** Opening Entries provided block **

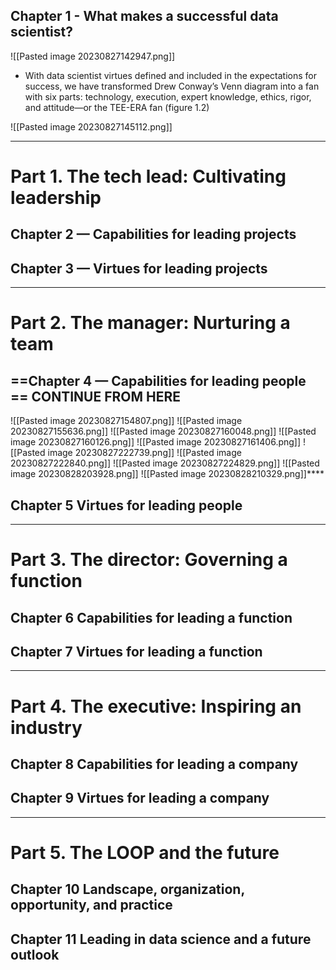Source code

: ## Chapter 1 - What makes a successful data scientist?
![[Pasted image 20230827142947.png]]
- With data scientist virtues defined and included in the expectations for success, we have transformed Drew Conway’s Venn diagram into a fan with six parts: technology, execution, expert knowledge, ethics, rigor, and attitude—or the TEE-ERA fan (figure 1.2)

![[Pasted image 20230827145112.png]]




---

# Part 1. The tech lead: Cultivating leadership


## Chapter 2 — Capabilities for leading projects


## Chapter 3 — Virtues for leading projects

---
# Part 2. The manager: Nurturing a team


## ==Chapter 4 — Capabilities for leading people == CONTINUE FROM HERE

![[Pasted image 20230827154807.png]]
![[Pasted image 20230827155636.png]]
 ![[Pasted image 20230827160048.png]]
 ![[Pasted image 20230827160126.png]]
 ![[Pasted image 20230827161406.png]]
 ![[Pasted image 20230827222739.png]]
 ![[Pasted image 20230827222840.png]]
 ![[Pasted image 20230827224829.png]]
 ![[Pasted image 20230828203928.png]]
 ![[Pasted image 20230828210329.png]]****
## Chapter 5 Virtues for leading people

---
# Part 3. The director: Governing a function


## Chapter 6 Capabilities for leading a function



## Chapter 7 Virtues for leading a function


---
# Part 4. The executive: Inspiring an industry


## Chapter 8 Capabilities for leading a company


## Chapter 9 Virtues for leading a company

---
# Part 5. The LOOP and the future


## Chapter 10 Landscape, organization, opportunity, and practice


## Chapter 11 Leading in data science and a future outlook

** Closing Entries provided block **

## What you need to do
For the material above, give every line again exactly and leave out the pictures.

## Output
Source code

: ## Chapter 1 - What makes a successful data scientist?
![[Pasted image 20230827142947.png]]
- With data scientist virtues defined and included in the expectations for success, we have transformed Drew Conway’s Venn diagram into a fan with six parts: technology, execution, expert knowledge, ethics, rigor, and attitude—or the TEE-ERA fan (figure 1.2)

![[Pasted image 20230827145112.png]]




---

# Part 1. The tech lead: Cultivating leadership


## Chapter 2 — Capabilities for leading projects


## Chapter 3 — Virtues for leading projects

---
# Part 2. The manager: Nurturing a team


## ==Chapter 4 — Capabilities for leading people == CONTINUE FROM HERE

![[Pasted image 20230827154807.png]]
![[Pasted image 20230827155636.png]]
 ![[Pasted image 20230827160048.png]]
 ![[Pasted image 20230827160126.png]]
 ![[Pasted image 20230827161406.png]]
 ![[Pasted image 20230827222739.png]]
 ![[Pasted image 20230827222840.png]]
 ![[Pasted image 20230827224829.png]]
 ![[Pasted image 20230828203928.png]]
 ![[Pasted image 20230828210329.png]]****
## Chapter 5 Virtues for leading people

---
# Part 3. The director: Governing a function


## Chapter 6 Capabilities for leading a function



## Chapter 7 Virtues for leading a function


---
# Part 4. The executive: Inspiring an industry


## Chapter 8 Capabilities for leading a company


## Chapter 9 Virtues for leading a company

---
# Part 5. The LOOP and the future


## Chapter 10 Landscape, organization, opportunity, and practice


## Chapter 11 Leading in data science and a future outlook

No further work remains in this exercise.